- YOUR INSTRUCTIONS
Go through the entries below. Copy out every line that contains "delete".

- DATASET RECORDS
◇ ◇ ◇ ◇ ◇

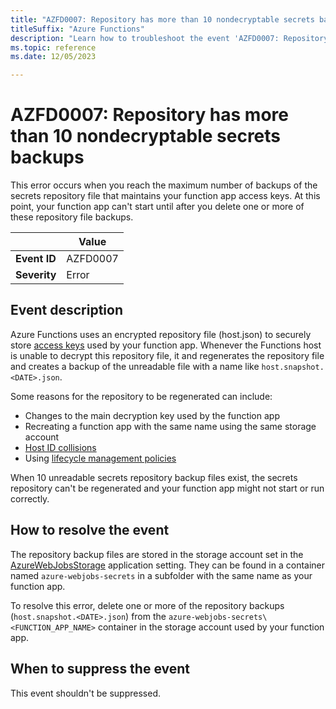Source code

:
 ```yaml
---
title: "AZFD0007: Repository has more than 10 nondecryptable secrets backups"
titleSuffix: "Azure Functions"
description: "Learn how to troubleshoot the event 'AZFD0007: Repository has more than 10 nondecryptable secrets backups' in Azure Functions."
ms.topic: reference
ms.date: 12/05/2023

---
```


# AZFD0007: Repository has more than 10 nondecryptable secrets backups

This error occurs when you reach the maximum number of backups of the secrets repository file that maintains your function app access keys. At this point, your function app can't start until after you delete one or more of these repository file backups.  

| | Value |
|-|-|
| **Event ID** |AZFD0007|
| **Severity** |Error|

## Event description

Azure Functions uses an encrypted repository file (host.json) to securely store [access keys](../../functions-bindings-http-webhook-trigger.md#authorization-keys) used by your function app. Whenever the Functions host is unable to decrypt this repository file, it and regenerates the repository file and creates a backup of the unreadable file with a name like `host.snapshot.<DATE>.json`. 

Some reasons for the repository to be regenerated can include: 

+ Changes to the main decryption key used by the function app
+ Recreating a function app with the same name using the same storage account 
+ [Host ID collisions](../../storage-considerations.md#host-id-considerations)
+ Using [lifecycle management policies](../../storage-considerations.md#lifecycle-management-policy-considerations)  

When 10 unreadable secrets repository backup files exist, the secrets repository can't be regenerated and your function app might not start or run correctly.  

## How to resolve the event

The repository backup files are stored in the storage account set in the [AzureWebJobsStorage](../../functions-app-settings.md#azurewebjobsstorage) application setting. They can be found in a container named `azure-webjobs-secrets` in a subfolder with the same name as your function app.

To resolve this error, delete one or more of the repository backups (`host.snapshot.<DATE>.json`) from the `azure-webjobs-secrets\<FUNCTION_APP_NAME>` container in the storage account used by your function app. 

## When to suppress the event

This event shouldn't be suppressed.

◇ ◇ ◇ ◇ ◇

- SOLUTION TO THE PROBLEM
This error occurs when you reach the maximum number of backups of the secrets repository file that maintains your function app access keys. At this point, your function app can't start until after you delete one or more of these repository file backups.  
To resolve this error, delete one or more of the repository backups (`host.snapshot.<DATE>.json`) from the `azure-webjobs-secrets\<FUNCTION_APP_NAME>` container in the storage account used by your function app. 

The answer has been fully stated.